Anche l’ottavo tra Zverev e Rune si è concluso di prima mattina. Il risultato? Giocatori stravolti, spettatori presenti assonnati e infreddoliti, pubblico a casa più che dimezzato
foto Ray Giubilo
Ci risiamo. Anche il match fra Sascha Zverev e Holger Rune è finito a tarda notte, anzi a prima mattina: era l’1,40 di martedì quando una partita iniziata 4 ore e 11 minuti prima è terminata con la vittoria del tedesco in cinque set.
Sascha fra l’altro fra il match con Griekspoor e quest’ultimo è rimasto in campo oltre 8 ore in tre giorni. L’aggravante è che stavolta si tratta di giorni feriali, con il metro che chiude prima rispetto al weekend – non parliamo dei ristoranti attorno al Bois de Boulogne – e quindi più difficili da gestire per il pubblico.
Il tennis non ama le ore piccole. Non è nato per essere giocato a notte fonda, sotti i fari, con l’umido alle ossa davanti a pochi intimi e con gli schermi tv quasi spenti. «Come tutti quelli che hanno seguito il match fra Djokovic e Musetti fino a tardi», ha postato Chris Clarey, per oltre trent’anni prima firma del New York Times. «Quando mi sono svegliato il mio primo pensiero è stato: datemi un caffè. Il secondo: il tennis non impara mai…».

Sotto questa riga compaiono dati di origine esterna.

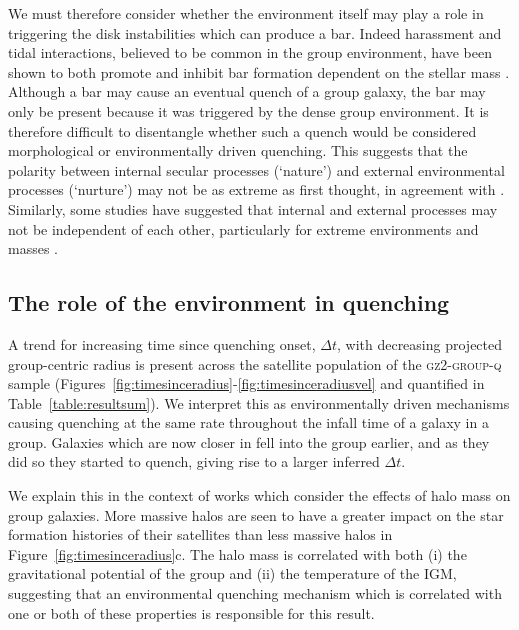 \documentclass[useAMS,usenatbib]{mn2e}
\def\minor		{\color{minorcol}}
\begin{document}
We must therefore consider whether the environment itself may play a role in triggering the disk instabilities which can produce a bar. Indeed harassment and tidal interactions, believed to be common in the group environment, have been shown to both promote and inhibit bar formation dependent on the stellar mass \citep{noguchi88, moore96, skibba12}.  {\minor Although a bar may cause an eventual quench of a group galaxy, the bar may only be present because it was triggered by the dense group environment. It is therefore difficult to disentangle whether such a quench would be considered morphological or environmentally driven quenching.} This suggests that the polarity between internal secular processes (`nature') and external environmental processes (`nurture') may not be as extreme as first thought, in agreement with \cite{skibba12}. {\minor Similarly, some studies have suggested that internal and external processes may not be independent of each other, particularly for extreme environments and masses \citep{knobel15, darvish15, carollo16}.}

\subsection{The role of the environment in quenching}\label{sec:roleenv}

A trend for increasing time since quenching onset, $\Delta t$, with decreasing projected group-centric radius is present across the satellite population of the \textsc{gz2-group-q} sample (Figures~\ref{fig:timesinceradius}-\ref{fig:timesinceradiusvel} and quantified in Table~\ref{table:resultsum}). We interpret this as environmentally driven mechanisms causing quenching at the same rate throughout the infall time of a galaxy in a group. Galaxies which are now closer in fell into the group earlier, and as they did so they started to quench, giving rise to a larger inferred $\Delta t$.

We explain this in the context of works which consider the effects of halo mass on group galaxies. More massive halos are seen to have a greater impact on the star formation histories of their satellites than less massive halos in Figure~\ref{fig:timesinceradius}c. The halo mass is correlated with both (i) the gravitational potential of the group and (ii) the temperature of the IGM, suggesting that an environmental quenching mechanism which is correlated with one or both of these properties is responsible for this result.
\end{document}
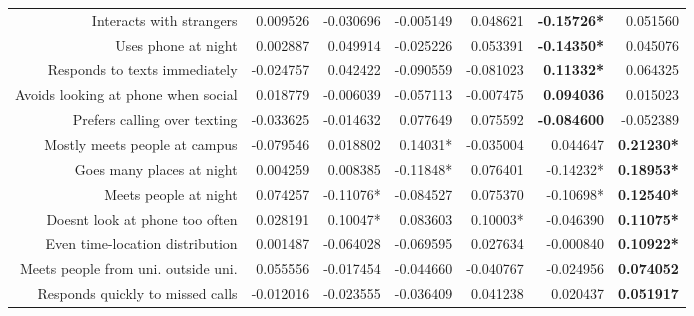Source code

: {\begin{tabular}{rrrrrrr}
Interacts with strangers                &  0.009526				& -0.030696 			& -0.005149 			&  0.048621 			& \textbf{-0.15726*} 	&  0.051560 		\\
Uses phone at night                     &  0.002887				&  0.049914 			& -0.025226 			&  0.053391 			& \textbf{-0.14350*} 	&  0.045076 		\\
Responds to texts immediately           & -0.024757				&  0.042422 			& -0.090559 			& -0.081023 			& \textbf{ 0.11332*} 	&  0.064325 		\\
Avoids looking at phone when social     &  0.018779				& -0.006039 			& -0.057113 			& -0.007475 			& \textbf{ 0.094036} 	&  0.015023 		\\
Prefers calling over texting            & -0.033625				& -0.014632 			&  0.077649 			&  0.075592 			& \textbf{-0.084600} 	& -0.052389 		\\
Mostly meets people at campus           & -0.079546				&  0.018802 			&  0.14031* 			& -0.035004 			&  0.044647 			& \textbf{0.21230*} \\
Goes many places at night               &  0.004259				&  0.008385 			& -0.11848* 			&  0.076401 			& -0.14232* 			& \textbf{0.18953*} \\
Meets people at night                   &  0.074257				& -0.11076* 			& -0.084527 			&  0.075370 			& -0.10698* 			& \textbf{0.12540*} \\
Doesnt look at phone too often          &  0.028191				&  0.10047* 			&  0.083603 			&  0.10003* 			& -0.046390 			& \textbf{0.11075*} \\
Even time-location distribution      	&  0.001487				& -0.064028 			& -0.069595 			&  0.027634 			& -0.000840 			& \textbf{0.10922*} \\
Meets people from uni. outside uni.	    &  0.055556				& -0.017454 			& -0.044660 			& -0.040767 			& -0.024956 			& \textbf{0.074052} \\
Responds quickly to missed calls        & -0.012016				& -0.023555 			& -0.036409 			&  0.041238 			&  0.020437 			& \textbf{0.051917} \\
\bottomrule
\end{tabular}
}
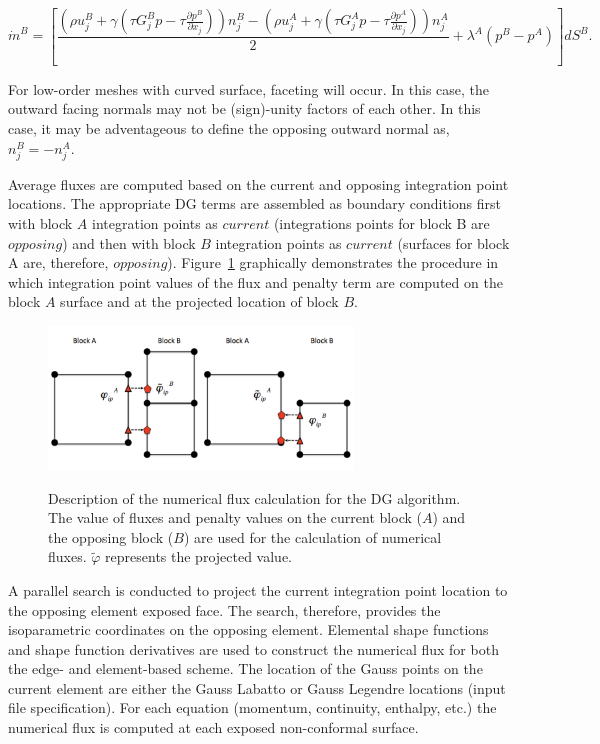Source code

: \begin{equation} 
        \dot {m}^B = [\frac{(\rho u_j^B + \gamma(\tau G_j^B p -\tau \frac{\partial p^B}{\partial x_j}))n_j^B
        				       - (\rho u_j^A + \gamma(\tau G_j^A p -\tau \frac{\partial p^A}{\partial x_j}))n_j^A}{2}
				       + \lambda^A ( p^B - p^A)] dS^B.
\label{mdotB}
\end{equation}

For low-order meshes with curved surface, faceting will occur. In this case, the outward facing normals may 
not be (sign)-unity factors of each other. In this case, it may be adventageous to define the opposing 
outward normal as, $n_j^B = -n_j^A$. 

Average fluxes are computed based on the current and opposing integration point locations. The 
appropriate DG terms are assembled as boundary conditions first with block $A$ integration 
points as $current$ (integrations points for block B are $opposing$) and then with block $B$ 
integration points as $current$ (surfaces for block A are, therefore, $opposing$). Figure~\ref{nonConformal} 
graphically demonstrates the procedure in which integration point values of the flux and penalty 
term are computed on the block $A$ surface and at the projected location of block $B$. 

\begin{figure}
\centering
  {\includegraphics[height=1.5in]{images/contactSearchAndEval.pdf}}
  \vspace{0.25in}
  \caption{Description of the numerical flux calculation for the DG algorithm. The 
    value of fluxes and penalty values on the current block ($A$) and the opposing block ($B$) are used 
    for the calculation of numerical fluxes. $\tilde \varphi$ represents the projected value.}
  \label{nonConformal}
\end{figure}

A parallel search is conducted to project the current integration point location to the opposing element exposed face. 
The search, therefore, provides the isoparametric coordinates on the opposing element. Elemental shape functions 
and shape function derivatives are used to construct the numerical flux for both the edge- and element-based 
scheme. The location of the Gauss points on the current element are either the Gauss Labatto or Gauss Legendre 
locations (input file specification). For each equation (momentum, continuity, enthalpy, etc.) the numerical 
flux is computed at each exposed non-conformal surface.

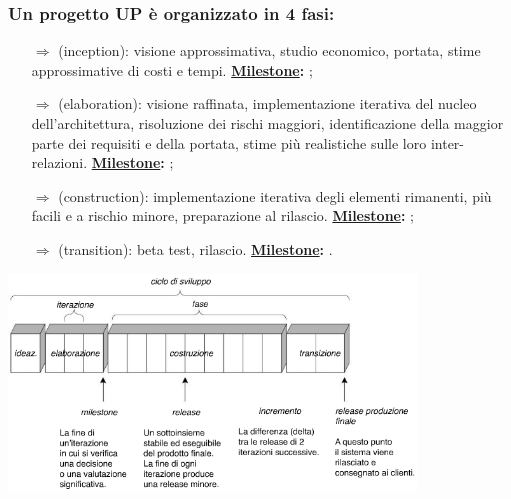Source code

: \subsubsection{Un progetto UP è organizzato in 4 fasi:}

\begin{itemize}
    \item [$\Rightarrow$]  (inception): visione approssimativa, studio economico, portata, stime approssimative di costi e tempi. \textbf{\underline{Milestone}:} ;
    \item [$\Rightarrow$]  (elaboration): visione raffinata, implementazione iterativa del nucleo dell'architettura, risoluzione dei rischi maggiori, identificazione della maggior parte dei requisiti e della portata, stime più realistiche sulle loro inter-relazioni. \textbf{\underline{Milestone}:} ;  
    \item [$\Rightarrow$]  (construction): implementazione iterativa degli elementi rimanenti, più facili e a rischio minore, preparazione al rilascio. \textbf{\underline{Milestone}:} ;
    \item [$\Rightarrow$]  (transition): beta test, rilascio. \textbf{\underline{Milestone}:} .
\end{itemize}

\begin{center}
    \includegraphics[scale = 1]{images/UP.png}
\end{center}


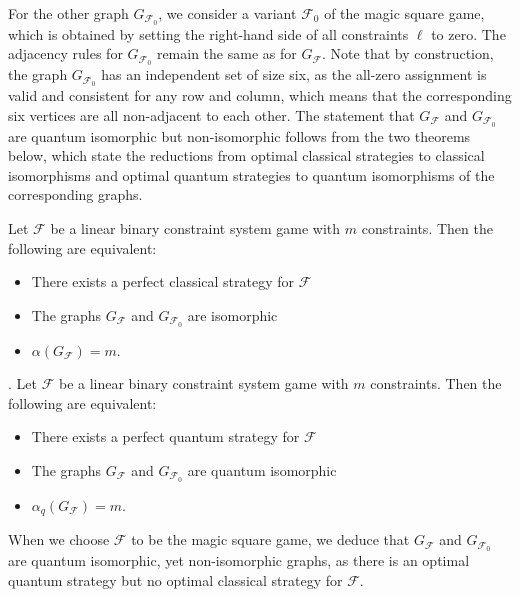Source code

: For the other graph $G_{\mathcal{F}_0}$, we consider a variant $\mathcal{F}_0$ of the magic square game,
which is obtained by setting 
the right-hand side of all constraints $\ell$ to zero. 
The adjacency rules for $G_{\mathcal{F}_0}$ remain the same as for $G_\mathcal{F}$.
%
Note that by construction, the graph $G_{\mathcal{F}_0}$ has an independent set of size six,
as the all-zero assignment is valid and consistent for any row and column,
which means that the corresponding six vertices are all non-adjacent to each other.
%
The statement that $G_\mathcal{F}$ and $G_{\mathcal{F}_0}$ are quantum isomorphic
but non-isomorphic follows from the two theorems below, which state 
the reductions from optimal classical strategies to classical isomorphisms
and optimal quantum strategies to quantum isomorphisms of the corresponding graphs.
\begin{theorem}
    Let $\mathcal{F}$ be a linear binary constraint system game with $m$ constraints.
    Then the following are equivalent:
    \begin{itemize}
        \item There exists a perfect classical strategy for $\mathcal{F}$ 
        \item The graphs $G_\mathcal{F}$ and $G_{\mathcal{F}_0}$ are isomorphic
        \item $\alpha(G_\mathcal{F}) = m$.
    \end{itemize}
\end{theorem}
%
\begin{theorem}.
    Let $\mathcal{F}$ be a linear binary constraint system game with $m$ constraints.
    Then the following are equivalent:
    \begin{itemize}
        \item There exists a perfect quantum strategy for $\mathcal{F}$
        \item The graphs $G_\mathcal{F}$ and $G_{\mathcal{F}_0}$ are quantum isomorphic
        \item $\alpha_q(G_\mathcal{F}) = m$.
    \end{itemize}
\end{theorem}
When we choose $\mathcal{F}$ to be the magic square game,
we deduce that $G_\mathcal{F}$ and $G_{\mathcal{F}_0}$
are quantum isomorphic, yet non-isomorphic graphs, as there is an optimal quantum strategy but no 
optimal classical strategy for $\mathcal{F}$.



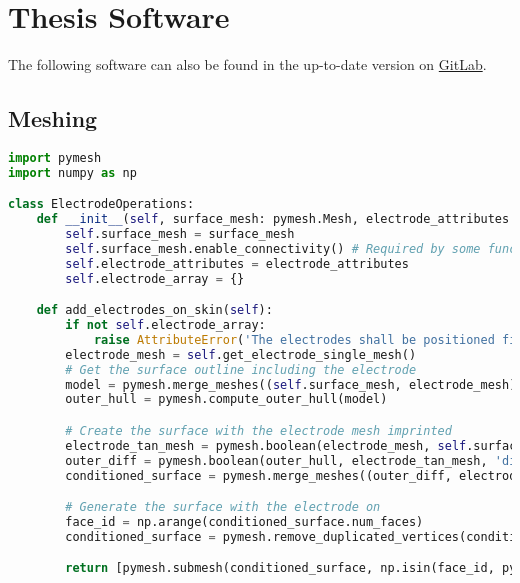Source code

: \pagebreak
\chapter{Thesis Software}
\label{appndx:code}

The following software can also be found in the up-to-date version on \href{https://gitlab.com/ttis-simulations/ttis-software/-/tree/master/Scripts}{GitLab}.

\section{Meshing}
\begin{lstlisting}[language=Python,caption={Class handling electrode operations on the models},captionpos=b,label=lst:electrode_operations_class]
import pymesh
import numpy as np

class ElectrodeOperations:
    def __init__(self, surface_mesh: pymesh.Mesh, electrode_attributes: dict):
        self.surface_mesh = surface_mesh
        self.surface_mesh.enable_connectivity() # Required by some functions below
        self.electrode_attributes = electrode_attributes
        self.electrode_array = {}

    def add_electrodes_on_skin(self):
        if not self.electrode_array:
            raise AttributeError('The electrodes shall be positioned first before added on the surface. Please call the positioning function first.')
        electrode_mesh = self.get_electrode_single_mesh()
        # Get the surface outline including the electrode
        model = pymesh.merge_meshes((self.surface_mesh, electrode_mesh))
        outer_hull = pymesh.compute_outer_hull(model)

        # Create the surface with the electrode mesh imprinted
        electrode_tan_mesh = pymesh.boolean(electrode_mesh, self.surface_mesh, 'difference')
        outer_diff = pymesh.boolean(outer_hull, electrode_tan_mesh, 'difference')
        conditioned_surface = pymesh.merge_meshes((outer_diff, electrode_tan_mesh))

        # Generate the surface with the electrode on
        face_id = np.arange(conditioned_surface.num_faces)
        conditioned_surface = pymesh.remove_duplicated_vertices(conditioned_surface)[0] # Remove any duplicate vertices

        return [pymesh.submesh(conditioned_surface, np.isin(face_id, pymesh.detect_self_intersection(conditioned_surface)[:, 0], invert=True), 0), outer_diff]  # Get rid of the duplicate faces on the tangent surface, without merging the points


\end{lstlisting}
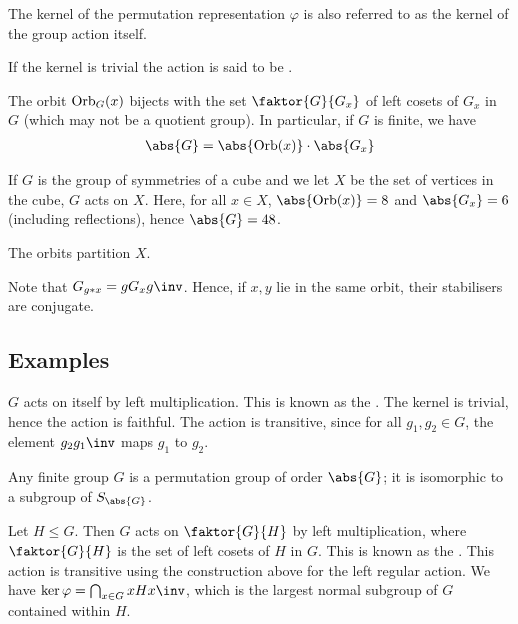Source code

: \begin{remark}
	The kernel of the permutation representation $\varphi$ is also referred to as the kernel of the group action itself.
\end{remark} 

\begin{definition}
	If the kernel is trivial the action is said to be .
\end{definition} 

\begin{theorem}
	The orbit $\operatorname{Orb}_G(x)$ bijects with the set $\faktor{G}{G_x}$ of left cosets of $G_x$ in $G$ (which may not be a quotient group).
	In particular, if $G$ is finite, we have
	\begin{align*}
		\abs{G} = \abs{\Orb(x)} \cdot \abs{G_x}
	\end{align*}
\end{theorem}

\begin{example}
	If $G$ is the group of symmetries of a cube and we let $X$ be the set of vertices in the cube, $G$ acts on $X$.
	Here, for all $x \in X$, $\abs{\Orb(x)} = 8$ and $\abs{G_x} = 6$ (including reflections), hence $\abs{G} = 48$.
\end{example}

\begin{remark}
	The orbits partition $X$.

	Note that $G_{g \ast x} = g G_x g\inv$.
	Hence, if $x, y$ lie in the same orbit, their stabilisers are conjugate.
\end{remark}

\subsection{Examples}
\begin{example}
	$G$ acts on itself by left multiplication.
	This is known as the .
	The kernel is trivial, hence the action is faithful.
	The action is transitive, since for all $g_1, g_2 \in G$, the element $g_2 g_1\inv$ maps $g_1$ to $g_2$.
\end{example}

\begin{theorem}
	Any finite group $G$ is a permutation group of order $\abs{G}$; it is isomorphic to a subgroup of $S_\abs{G}$.
\end{theorem}

\begin{example}
	Let $H \leq G$.
	Then $G$ acts on $\faktor{G}{H}$ by left multiplication, where $\faktor{G}{H}$ is the set of left cosets of $H$ in $G$.
	This is known as the .
	This action is transitive using the construction above for the left regular action.
	We have $\ker\varphi = \bigcap_{x \in G} xHx\inv$, which is the largest normal subgroup of $G$ contained within $H$.
\end{example}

Qualche anno fa in Australia un Baghdatis-Hewitt fu messo in campo a mezzanotte – Venus Williams in precedenza si era rifiutata di cambiare campo per evitare il ritardo – e finì alle 4 e mezzo di mattina. A New York il “late show” è una norma, qui a Parigi il record lo hanno stabilito proprio Djokovic e Musetti (3 e 6 minuti del mattino), ma già lo scorso ottobre al “1000” indoor di Bercy era scattata la polemica per una programmazione folle. Che, va detto, ha consigliato l’Atp di non programmare più di quattro match sullo stesso campo. Ma l’Atp non organizza i quattro tornei dello Slam, che fanno comunque a modo loro.
Certo la pioggia continua ha bersagliato fino a tre giorni fa il Roland Garros, costringendo a cancellazioni e spostamenti. Per evitare che uno dei match più belli del torneo finisse dopo l’orario di chiusura della metro, costringendo molti spettatori a scappare dal Bois de Boulogne, le famiglie a tenere alzati i ragazzini e gli atleti (e noi giornalisti…) ad andare a letto mentre albeggiava, però sarebbe bastato poco. Ad esempio programmare la continuazione di Dimitrov-Hurkacz sul “Lenglen” al posto di Navarro-Keys, che avrebbero potuto recuperare oggi nel giorno di riposo. Che senso ha imporre queste assurdità, che non servono a nessuno e penalizzano sia il pubblico presente che quello davanti alle tv?
«Giocare a questi orari è un problema – ha protestato anche la numero 1 del mondo, Iga Swiatek – perché il lavoro di un tennista non finisce al matchpoint, ci sono tanti impegni (e massaggi, e trattamenti…) che dobbiamo rispettare e prima di andare a letto passano altre 4-5 ore. Poi quanti spettatori possono fermarsi fino alle 3 di notte?».
Anche Coco Gauff la pensa allo stesso modo. «Finire di giocare alle 3 del mattino significa andare a letto alle 7 o alle 8. Non è sano. Capisco che sia un problema non facile da gestire, ma servirebbero limiti più rigorosi sull’orario di inizio dei match. Alla fine, il “prodotto” siamo noi tennisti. Ci sono tornei che ci ascoltano, altri meno. Poi so da dove vengo – ha concluso con molto buonsenso Coco – e mi rendo conto che il lamento di chi guadagna tanti soldi può risultare antipatico a chi deve lavorare in condizioni ben peggiori e faticando ad arrivare a fine mese». Ma i primi a essere danneggiati dal tennis after hour sono proprio i fan che pagano il biglietto o l’abbonamento ad una piattaforma tv.